### Assigned task
Check each line of the entries below for the string "exposed"; copy every line where it appears.
++++ Given entries ++++
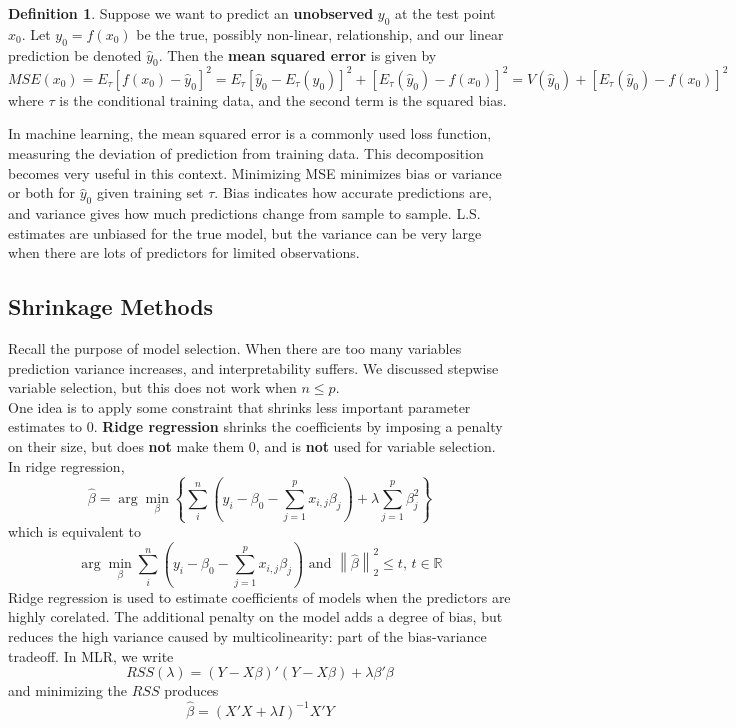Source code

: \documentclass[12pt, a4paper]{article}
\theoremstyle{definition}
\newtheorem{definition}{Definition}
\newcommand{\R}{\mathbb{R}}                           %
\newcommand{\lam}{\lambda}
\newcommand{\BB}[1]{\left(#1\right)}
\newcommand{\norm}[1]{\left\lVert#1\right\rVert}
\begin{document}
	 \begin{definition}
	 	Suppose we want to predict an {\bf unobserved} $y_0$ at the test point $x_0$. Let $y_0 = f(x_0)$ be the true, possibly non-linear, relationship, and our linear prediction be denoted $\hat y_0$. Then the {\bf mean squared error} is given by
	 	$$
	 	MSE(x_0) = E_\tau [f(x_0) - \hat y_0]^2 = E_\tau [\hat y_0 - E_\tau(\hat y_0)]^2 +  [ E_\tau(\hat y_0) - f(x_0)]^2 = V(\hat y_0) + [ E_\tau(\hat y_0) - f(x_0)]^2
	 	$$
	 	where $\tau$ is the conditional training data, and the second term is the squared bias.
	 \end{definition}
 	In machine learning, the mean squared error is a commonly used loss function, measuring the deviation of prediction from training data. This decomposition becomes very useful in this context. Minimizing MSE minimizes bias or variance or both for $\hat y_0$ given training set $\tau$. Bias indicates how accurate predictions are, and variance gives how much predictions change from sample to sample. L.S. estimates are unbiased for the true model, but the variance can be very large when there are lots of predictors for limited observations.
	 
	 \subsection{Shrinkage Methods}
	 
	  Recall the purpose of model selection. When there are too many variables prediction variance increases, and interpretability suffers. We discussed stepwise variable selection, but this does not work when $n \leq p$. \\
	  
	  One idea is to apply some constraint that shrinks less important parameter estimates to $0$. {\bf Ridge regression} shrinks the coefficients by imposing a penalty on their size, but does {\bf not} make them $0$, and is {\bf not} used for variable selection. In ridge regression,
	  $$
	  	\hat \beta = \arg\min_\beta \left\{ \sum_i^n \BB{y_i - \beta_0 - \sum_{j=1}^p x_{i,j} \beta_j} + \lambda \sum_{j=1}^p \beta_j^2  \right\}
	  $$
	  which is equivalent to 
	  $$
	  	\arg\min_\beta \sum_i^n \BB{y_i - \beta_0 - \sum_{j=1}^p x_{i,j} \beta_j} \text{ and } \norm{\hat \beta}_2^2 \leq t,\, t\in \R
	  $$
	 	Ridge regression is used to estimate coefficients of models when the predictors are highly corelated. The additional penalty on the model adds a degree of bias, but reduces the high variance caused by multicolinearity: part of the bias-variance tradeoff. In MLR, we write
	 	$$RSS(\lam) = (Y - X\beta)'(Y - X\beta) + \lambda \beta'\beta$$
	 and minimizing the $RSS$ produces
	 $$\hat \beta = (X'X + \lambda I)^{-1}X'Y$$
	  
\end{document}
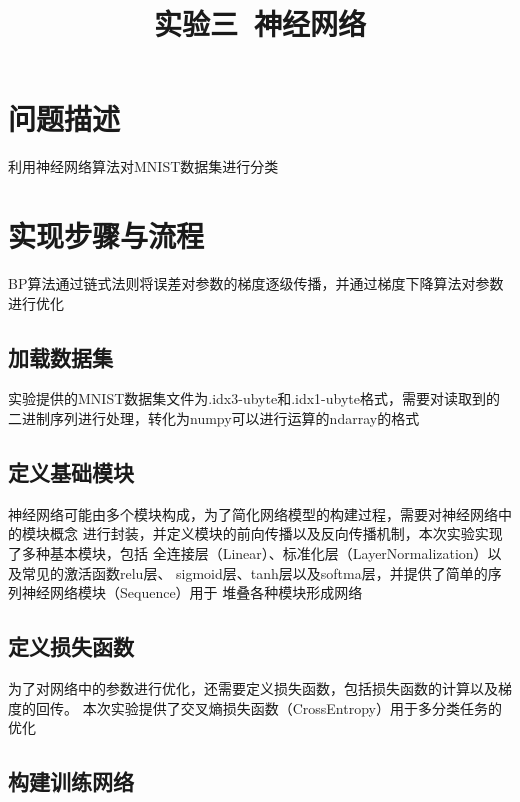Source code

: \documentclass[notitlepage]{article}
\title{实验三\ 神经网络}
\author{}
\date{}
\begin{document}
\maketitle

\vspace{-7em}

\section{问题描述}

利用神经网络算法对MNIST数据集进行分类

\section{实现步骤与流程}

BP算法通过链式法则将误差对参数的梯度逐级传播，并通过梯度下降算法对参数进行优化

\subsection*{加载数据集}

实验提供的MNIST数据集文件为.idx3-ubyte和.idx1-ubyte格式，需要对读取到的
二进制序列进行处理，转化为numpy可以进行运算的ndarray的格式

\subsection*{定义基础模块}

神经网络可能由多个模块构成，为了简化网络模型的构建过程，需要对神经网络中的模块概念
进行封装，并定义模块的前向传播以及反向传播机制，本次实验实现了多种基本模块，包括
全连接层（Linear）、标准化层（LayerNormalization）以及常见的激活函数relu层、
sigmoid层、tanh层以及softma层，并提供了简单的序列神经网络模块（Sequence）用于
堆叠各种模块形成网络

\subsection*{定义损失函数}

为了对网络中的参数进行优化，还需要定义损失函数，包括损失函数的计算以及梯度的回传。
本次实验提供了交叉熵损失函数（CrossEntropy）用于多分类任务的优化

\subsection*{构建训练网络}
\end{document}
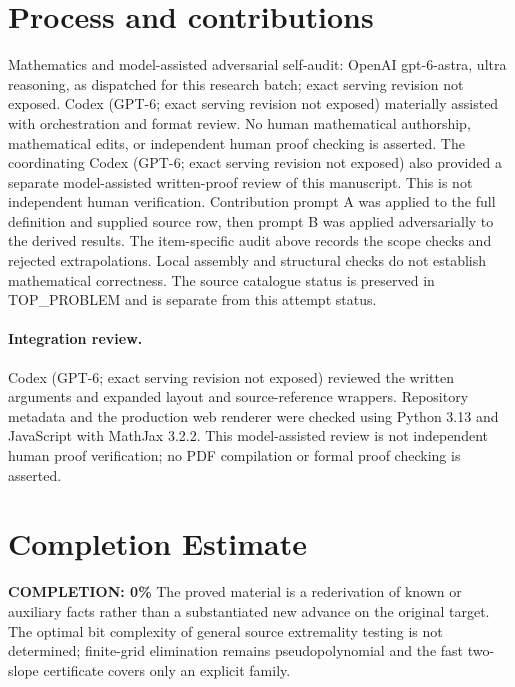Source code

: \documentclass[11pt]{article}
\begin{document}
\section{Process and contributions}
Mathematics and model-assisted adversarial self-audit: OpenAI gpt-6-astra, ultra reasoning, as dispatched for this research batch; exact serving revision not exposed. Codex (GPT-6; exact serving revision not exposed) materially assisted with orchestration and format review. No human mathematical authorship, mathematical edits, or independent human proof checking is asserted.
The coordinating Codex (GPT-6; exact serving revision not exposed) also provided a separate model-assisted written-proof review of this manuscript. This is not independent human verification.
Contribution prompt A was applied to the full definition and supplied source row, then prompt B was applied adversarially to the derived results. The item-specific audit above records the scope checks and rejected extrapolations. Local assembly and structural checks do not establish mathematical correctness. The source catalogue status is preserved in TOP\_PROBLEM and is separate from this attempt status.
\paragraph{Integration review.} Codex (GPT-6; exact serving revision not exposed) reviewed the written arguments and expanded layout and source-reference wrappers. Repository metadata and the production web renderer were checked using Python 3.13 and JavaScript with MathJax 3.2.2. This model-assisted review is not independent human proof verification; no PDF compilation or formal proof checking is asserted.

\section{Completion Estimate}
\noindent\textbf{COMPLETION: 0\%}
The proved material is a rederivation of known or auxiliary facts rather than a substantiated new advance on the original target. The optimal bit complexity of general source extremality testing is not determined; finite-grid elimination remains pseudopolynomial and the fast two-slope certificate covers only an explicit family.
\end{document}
++++
### Result of the exercise
Mathematics and model-assisted adversarial self-audit: OpenAI gpt-6-astra, ultra reasoning, as dispatched for this research batch; exact serving revision not exposed. Codex (GPT-6; exact serving revision not exposed) materially assisted with orchestration and format review. No human mathematical authorship, mathematical edits, or independent human proof checking is asserted.
The coordinating Codex (GPT-6; exact serving revision not exposed) also provided a separate model-assisted written-proof review of this manuscript. This is not independent human verification.
\paragraph{Integration review.} Codex (GPT-6; exact serving revision not exposed) reviewed the written arguments and expanded layout and source-reference wrappers. Repository metadata and the production web renderer were checked using Python 3.13 and JavaScript with MathJax 3.2.2. This model-assisted review is not independent human proof verification; no PDF compilation or formal proof checking is asserted.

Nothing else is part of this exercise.